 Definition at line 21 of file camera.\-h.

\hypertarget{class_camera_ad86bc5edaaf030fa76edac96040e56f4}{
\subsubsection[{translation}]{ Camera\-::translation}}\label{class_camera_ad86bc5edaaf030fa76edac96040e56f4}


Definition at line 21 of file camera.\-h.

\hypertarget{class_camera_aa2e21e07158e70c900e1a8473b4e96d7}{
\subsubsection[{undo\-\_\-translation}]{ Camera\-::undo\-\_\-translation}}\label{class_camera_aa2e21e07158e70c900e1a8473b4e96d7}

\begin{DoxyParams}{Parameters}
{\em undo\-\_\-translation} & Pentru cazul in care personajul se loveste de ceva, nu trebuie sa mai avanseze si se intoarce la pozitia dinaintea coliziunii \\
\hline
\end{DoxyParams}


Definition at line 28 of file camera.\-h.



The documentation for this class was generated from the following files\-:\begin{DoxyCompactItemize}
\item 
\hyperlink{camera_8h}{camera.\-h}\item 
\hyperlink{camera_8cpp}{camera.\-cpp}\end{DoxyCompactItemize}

--------------------

Work order: Keep every word the same. Retype all the material.

Answer below:
 Definition at line 21 of file camera.\-h.

\hypertarget{class_camera_ad86bc5edaaf030fa76edac96040e56f4}{
\subsubsection[{translation}]{ Camera\-::translation}}\label{class_camera_ad86bc5edaaf030fa76edac96040e56f4}


Definition at line 21 of file camera.\-h.

\hypertarget{class_camera_aa2e21e07158e70c900e1a8473b4e96d7}{
\subsubsection[{undo\-\_\-translation}]{ Camera\-::undo\-\_\-translation}}\label{class_camera_aa2e21e07158e70c900e1a8473b4e96d7}

\begin{DoxyParams}{Parameters}
{\em undo\-\_\-translation} & Pentru cazul in care personajul se loveste de ceva, nu trebuie sa mai avanseze si se intoarce la pozitia dinaintea coliziunii \\
\hline
\end{DoxyParams}


Definition at line 28 of file camera.\-h.



The documentation for this class was generated from the following files\-:\begin{DoxyCompactItemize}
\item 
\hyperlink{camera_8h}{camera.\-h}\item 
\hyperlink{camera_8cpp}{camera.\-cpp}\end{DoxyCompactItemize}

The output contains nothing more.